=== Section Start ===

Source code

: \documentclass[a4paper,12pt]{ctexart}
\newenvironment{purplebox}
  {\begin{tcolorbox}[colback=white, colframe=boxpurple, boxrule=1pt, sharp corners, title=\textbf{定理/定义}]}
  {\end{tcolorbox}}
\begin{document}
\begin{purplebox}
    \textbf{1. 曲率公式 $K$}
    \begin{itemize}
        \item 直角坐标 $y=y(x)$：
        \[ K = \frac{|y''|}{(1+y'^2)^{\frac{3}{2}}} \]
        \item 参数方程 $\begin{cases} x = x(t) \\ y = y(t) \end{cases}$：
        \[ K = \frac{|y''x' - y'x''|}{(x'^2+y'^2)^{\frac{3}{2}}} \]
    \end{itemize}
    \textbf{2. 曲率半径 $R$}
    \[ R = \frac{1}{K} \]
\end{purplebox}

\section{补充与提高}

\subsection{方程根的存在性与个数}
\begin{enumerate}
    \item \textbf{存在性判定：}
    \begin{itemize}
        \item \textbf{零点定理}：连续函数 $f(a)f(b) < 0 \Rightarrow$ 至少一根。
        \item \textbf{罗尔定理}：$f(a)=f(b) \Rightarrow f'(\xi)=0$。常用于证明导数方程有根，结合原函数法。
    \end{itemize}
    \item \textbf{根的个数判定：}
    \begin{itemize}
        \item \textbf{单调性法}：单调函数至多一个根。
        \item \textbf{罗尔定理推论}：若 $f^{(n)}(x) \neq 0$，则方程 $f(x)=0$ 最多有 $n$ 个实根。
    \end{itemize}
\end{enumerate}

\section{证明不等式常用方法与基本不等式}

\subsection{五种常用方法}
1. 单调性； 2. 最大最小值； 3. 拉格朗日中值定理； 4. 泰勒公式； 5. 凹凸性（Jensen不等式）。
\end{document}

=== Section End ===

* _PROMPT_
The output should be the entire listing, exactly as it is.

* _ANSWER TO THIS EXERCISE_
Source code

: \documentclass[a4paper,12pt]{ctexart}
\newenvironment{purplebox}
  {\begin{tcolorbox}[colback=white, colframe=boxpurple, boxrule=1pt, sharp corners, title=\textbf{定理/定义}]}
  {\end{tcolorbox}}
\begin{document}
\begin{purplebox}
    \textbf{1. 曲率公式 $K$}
    \begin{itemize}
        \item 直角坐标 $y=y(x)$：
        \[ K = \frac{|y''|}{(1+y'^2)^{\frac{3}{2}}} \]
        \item 参数方程 $\begin{cases} x = x(t) \\ y = y(t) \end{cases}$：
        \[ K = \frac{|y''x' - y'x''|}{(x'^2+y'^2)^{\frac{3}{2}}} \]
    \end{itemize}
    \textbf{2. 曲率半径 $R$}
    \[ R = \frac{1}{K} \]
\end{purplebox}

\section{补充与提高}

\subsection{方程根的存在性与个数}
\begin{enumerate}
    \item \textbf{存在性判定：}
    \begin{itemize}
        \item \textbf{零点定理}：连续函数 $f(a)f(b) < 0 \Rightarrow$ 至少一根。
        \item \textbf{罗尔定理}：$f(a)=f(b) \Rightarrow f'(\xi)=0$。常用于证明导数方程有根，结合原函数法。
    \end{itemize}
    \item \textbf{根的个数判定：}
    \begin{itemize}
        \item \textbf{单调性法}：单调函数至多一个根。
        \item \textbf{罗尔定理推论}：若 $f^{(n)}(x) \neq 0$，则方程 $f(x)=0$ 最多有 $n$ 个实根。
    \end{itemize}
\end{enumerate}

\section{证明不等式常用方法与基本不等式}

\subsection{五种常用方法}
1. 单调性； 2. 最大最小值； 3. 拉格朗日中值定理； 4. 泰勒公式； 5. 凹凸性（Jensen不等式）。
\end{document}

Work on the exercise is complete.